| 第106回「自分探し」より「仕事探し」
 青い鳥を探すみたいに、若者たちの間で「自分探し」が流行っているという。
 おかしな流行だ。
 鏡に映った自分の顔を穴のあくほど見つめれば、
 ほんとうの自分が発見できるとでもいうのだろうか。
 以前、ニート(NEET)と呼ばれる
 学業にも仕事にも就かない無就業者の話をしたことがあるが、
 彼らは判で捺したようにこういう。
 「希望する仕事が見つからない」
 「きっとどこかに自分を活かせる仕事があるはずだ」と。
 そんなものあるわけない。
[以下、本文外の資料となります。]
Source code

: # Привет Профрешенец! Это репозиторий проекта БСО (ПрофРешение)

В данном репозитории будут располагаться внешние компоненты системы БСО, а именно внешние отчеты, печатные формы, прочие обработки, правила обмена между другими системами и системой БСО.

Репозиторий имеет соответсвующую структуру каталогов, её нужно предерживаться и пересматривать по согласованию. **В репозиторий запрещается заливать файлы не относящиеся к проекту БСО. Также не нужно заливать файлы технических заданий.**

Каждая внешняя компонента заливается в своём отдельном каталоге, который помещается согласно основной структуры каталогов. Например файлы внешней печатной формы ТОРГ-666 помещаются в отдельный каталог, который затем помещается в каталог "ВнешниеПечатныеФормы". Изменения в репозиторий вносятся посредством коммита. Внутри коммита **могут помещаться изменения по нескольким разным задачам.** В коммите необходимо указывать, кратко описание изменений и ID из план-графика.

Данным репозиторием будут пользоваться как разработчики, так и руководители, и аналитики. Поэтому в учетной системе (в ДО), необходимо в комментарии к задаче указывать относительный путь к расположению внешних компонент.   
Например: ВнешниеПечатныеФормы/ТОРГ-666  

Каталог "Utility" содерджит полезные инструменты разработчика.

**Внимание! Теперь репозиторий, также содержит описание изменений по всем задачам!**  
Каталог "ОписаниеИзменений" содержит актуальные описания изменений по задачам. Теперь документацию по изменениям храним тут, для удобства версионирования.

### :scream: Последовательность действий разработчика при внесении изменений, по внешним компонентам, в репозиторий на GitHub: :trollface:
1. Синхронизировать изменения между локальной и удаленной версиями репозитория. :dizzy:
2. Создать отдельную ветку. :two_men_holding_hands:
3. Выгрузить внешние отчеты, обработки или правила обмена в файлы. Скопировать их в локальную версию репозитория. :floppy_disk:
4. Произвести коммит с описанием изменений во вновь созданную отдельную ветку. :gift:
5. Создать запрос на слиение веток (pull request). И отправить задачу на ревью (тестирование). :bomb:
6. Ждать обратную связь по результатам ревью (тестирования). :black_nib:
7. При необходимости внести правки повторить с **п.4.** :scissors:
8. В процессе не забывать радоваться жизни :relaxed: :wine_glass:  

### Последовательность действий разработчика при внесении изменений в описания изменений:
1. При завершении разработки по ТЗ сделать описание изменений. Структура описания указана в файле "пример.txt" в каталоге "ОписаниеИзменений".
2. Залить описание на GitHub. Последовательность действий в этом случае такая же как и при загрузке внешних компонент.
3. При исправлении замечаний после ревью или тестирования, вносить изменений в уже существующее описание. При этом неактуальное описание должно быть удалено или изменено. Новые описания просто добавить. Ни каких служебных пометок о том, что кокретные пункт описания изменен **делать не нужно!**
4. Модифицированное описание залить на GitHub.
「自分」を活かせる仕事というが、
 ほんとうの自分とはいったい何者で、
 その自分が
 他に誇るべき何ほどのものを持ち合わせているというのか。
 口だけは減らぬ彼らは、きっとこういうに決まっている。
 「あなたの眼に映っているボクは、
 いかにも浅薄な感じの男で頼りなげに見えるかも知れないが、
 ほんとうの自分はそんなものじゃない。
 複雑な問題を考えもするし、高尚な話だってできるんだ。
 見た目だけで気易く判断しないでもらいたいね」
 実は、もっとましなほんとうの自分というものが別にあって、今、あなたの目の前に突っ立っている自分は仮の姿、
 ホンの一部でしかない、とこういうのである。
 若いころは、とかくこうした迷信に陥りがちになる。
 実はその自己肥大化こそ青春の特権というべきものなのだが、
 「もっとましなほんとうの自分」なんてものは幻想で、
 人間は見かけどおりのもの、それ以上でも以下でもない、
 と私はそのことをほとんど確信している。
 売文が私の生業だからといって、なにか気の利いた観念やら思想が
 最初から頭の中につまっているわけではない。
 それらを言葉巧みに表現しているのだ
 と勘違いしている御仁がいるが、それはまったく違う。
 頭の中に何か漠たるものがあって、それが何かわからない。
 わからないままに書いていくと、
 何やら目鼻がつき、くっきりした姿を現してくる。
 (そうか、俺はこんなことを考えていたのか……)。
 自分でも驚くことがある。
 表現とは概ねこうしたもので、書いてみないとわからない。
 頭の中で、「自分探し」を百万遍繰り返しても、
 ほんとうの自分など見つかりっこない。
 そんなものは最初から存在しないからだ。
 「自分」なんてものは仕事をこなしていくうちに
 自然と見えてくるもので、
 「自分探し」のあとに「仕事探し」では、
 順序があべこべなのである。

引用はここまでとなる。